Mikel Nieve, Matej Mohoric, Michael Woods, Giulio Ciccone, Valerio Conti, Felix Grosschartner, Koen Bouwman, Robert Gesink, Gianluca Brambilla. Si trova solo oggi il tempo di rammentarli tutti quanti, e questo dice molto di che Giro è stato, i fuggitivi di giornata, turisti fuori stagione che a volte capita che siano fortunati, e trovino in riviera il sole di settembre. Verrebbe da non nominarlo nemmeno, il vincitore, tanto è corale la vicenda di questi eroi picareschi, non fosse che oggi del basco Nieve è il compleanno, e quindi tanti auguri. Batte tutti i big, come la prima volta qui a Cervinia capitò ad Addo Kazianka, polacco di Cremona.
Nel frattempo, tra Susa e l’arrivo, il gigante della montagna pretendeva altri sacrifici. Così, dopo Chaves, Aru, e ieri Yates, a questo giro è toccato a Pinot essere risucchiato dalla fatica e sparire dall’orizzonte della classifica, tra le pacche sulle spalle dei gregari. Lo ritroveremo l’anno prossimo, questo franco atipico che del correre in Italia ha fatto la ragione di una carriera.

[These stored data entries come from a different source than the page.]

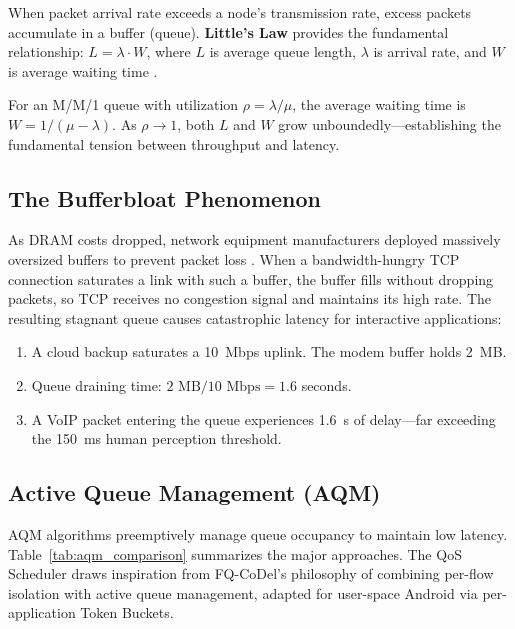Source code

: When packet arrival rate exceeds a node's transmission rate, excess packets accumulate in a buffer (queue). \textbf{Little's Law} provides the fundamental relationship: $L = \lambda \cdot W$, where $L$ is average queue length, $\lambda$ is arrival rate, and $W$ is average waiting time \cite{stallings_2014}.

For an M/M/1 queue with utilization $\rho = \lambda / \mu$, the average waiting time is $W = 1/(\mu - \lambda)$. As $\rho \rightarrow 1$, both $L$ and $W$ grow unboundedly---establishing the fundamental tension between throughput and latency.

\subsection{The Bufferbloat Phenomenon}

As DRAM costs dropped, network equipment manufacturers deployed massively oversized buffers to prevent packet loss \cite{gettys_2012}. When a bandwidth-hungry TCP connection saturates a link with such a buffer, the buffer fills without dropping packets, so TCP receives no congestion signal and maintains its high rate. The resulting stagnant queue causes catastrophic latency for interactive applications:

\begin{enumerate}[noitemsep]
    \item A cloud backup saturates a 10~Mbps uplink. The modem buffer holds 2~MB.
    \item Queue draining time: $2 \text{ MB} / 10 \text{ Mbps} = 1.6$ seconds.
    \item A VoIP packet entering the queue experiences 1.6~s of delay---far exceeding the 150~ms human perception threshold.
\end{enumerate}

\subsection{Active Queue Management (AQM)}
\label{subsec:aqm}

AQM algorithms preemptively manage queue occupancy to maintain low latency. Table~\ref{tab:aqm_comparison} summarizes the major approaches. The QoS Scheduler draws inspiration from FQ-CoDel's philosophy of combining per-flow isolation with active queue management, adapted for user-space Android via per-application Token Buckets.

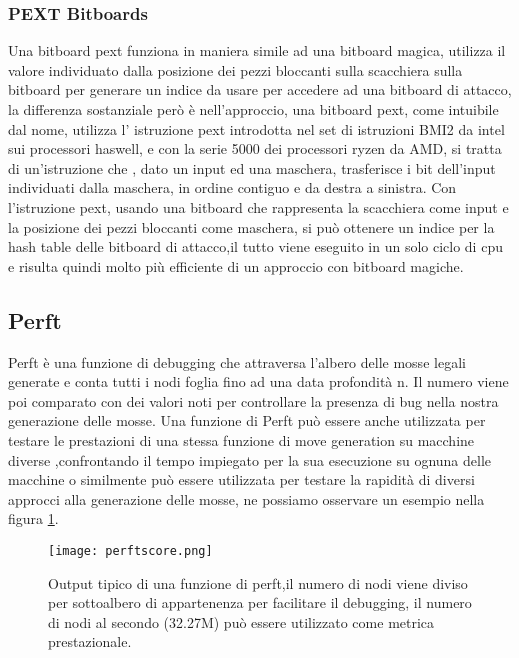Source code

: \subsubsection{PEXT Bitboards}
Una bitboard pext funziona in maniera simile ad una bitboard magica, utilizza il valore individuato dalla posizione dei pezzi bloccanti sulla scacchiera sulla bitboard per generare un indice da usare per accedere ad una
bitboard di attacco, la differenza sostanziale però è nell'approccio, una bitboard pext, come intuibile dal nome, utilizza l' istruzione pext introdotta nel set di istruzioni BMI2 da intel sui processori haswell, e con 
la serie 5000 dei processori ryzen da AMD, si tratta di un'istruzione che , dato un input ed una maschera, trasferisce i bit dell'input individuati dalla maschera, in ordine contiguo e da destra a sinistra.
Con l'istruzione pext, usando una bitboard che rappresenta la scacchiera come input e la posizione dei pezzi bloccanti come maschera, si può ottenere un indice per la hash table delle bitboard di attacco,il tutto viene eseguito in un solo ciclo 
di cpu e risulta quindi molto più efficiente di un approccio con bitboard magiche.


\subsection{Perft}
Perft è una funzione di debugging che attraversa l'albero delle mosse legali generate e conta tutti i nodi foglia fino ad una data profondità n.
Il numero viene poi comparato con dei valori noti per controllare la presenza di bug nella nostra generazione delle mosse.
Una funzione di Perft può essere anche utilizzata per testare le prestazioni di una stessa funzione di move generation su macchine diverse ,confrontando il tempo impiegato per la sua esecuzione su ognuna delle macchine
o similmente può essere utilizzata per testare la rapidità di diversi approcci alla generazione delle mosse, ne possiamo osservare un esempio nella figura \ref{perftscore}.


\begin{figure}[H]
    \centering
    \texttt{[image: perftscore.png]}
    \caption{Output tipico di una funzione di perft,il numero di nodi viene diviso per sottoalbero di appartenenza per facilitare il debugging, il numero di nodi al secondo (32.27M) può essere utilizzato come metrica prestazionale.}
    \label{perftscore}
\end{figure}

Dopo che hanno vinto negando la propria filosofia di corsa, oggi a Froome e alla Sky è concesso quello che sanno fare meglio, sorvegliare. Si scavalcano così Tsecore e San Pantaleòn in ordinata processione, attendendo che l’arrampicata su per Cervinia regali alla corsa gli ultimi sussulti. Lo deve fare, Dumoulin. Non ne ha la forza, né l’energia, forse non ne ha neanche troppa voglia, ma deve farlo. Si attorciglia quindi sulla bici, quasi maledicendola, che da strumento di vittoria si sta trasformando, sui tornanti pur lievi, in causa di sofferenza. Tre, quattro, cinque allunghi (It was everything I had), il senso del dovere dice vai, la gamba dice resta. Non può però far danni, lo spilungone lo sorveglia, e anzi al culmine dello sforzo piazza lui uno scatto, per poi tagliare il traguardo in derapata sorridendo. Un messaggio: i giochi son finiti. Per ora, perché si rivedranno in Francia, tra un mesetto.

Sfiancato l’olandese, va di scena il derby per il terzo posto tra gli eredi di Lucho Herrera, che planò da Cundinamarca (nido del Condor) sulle Ande una quarantina di anni fa per portare in corsa il colore e la fantasia del continente sudamericano. Se lo aggiudica Miguel Angel Lopez, colombiano, mentre Carapaz per ora guarda il podio giù dal basso.

Si veste quindi definitivamente di rosa Froome («la mia battaglia più dura»), dopo il Tour e la Vuelta dello scorso anno. Impresa riuscita solo a Merckx, per quel che valgono i raffronti.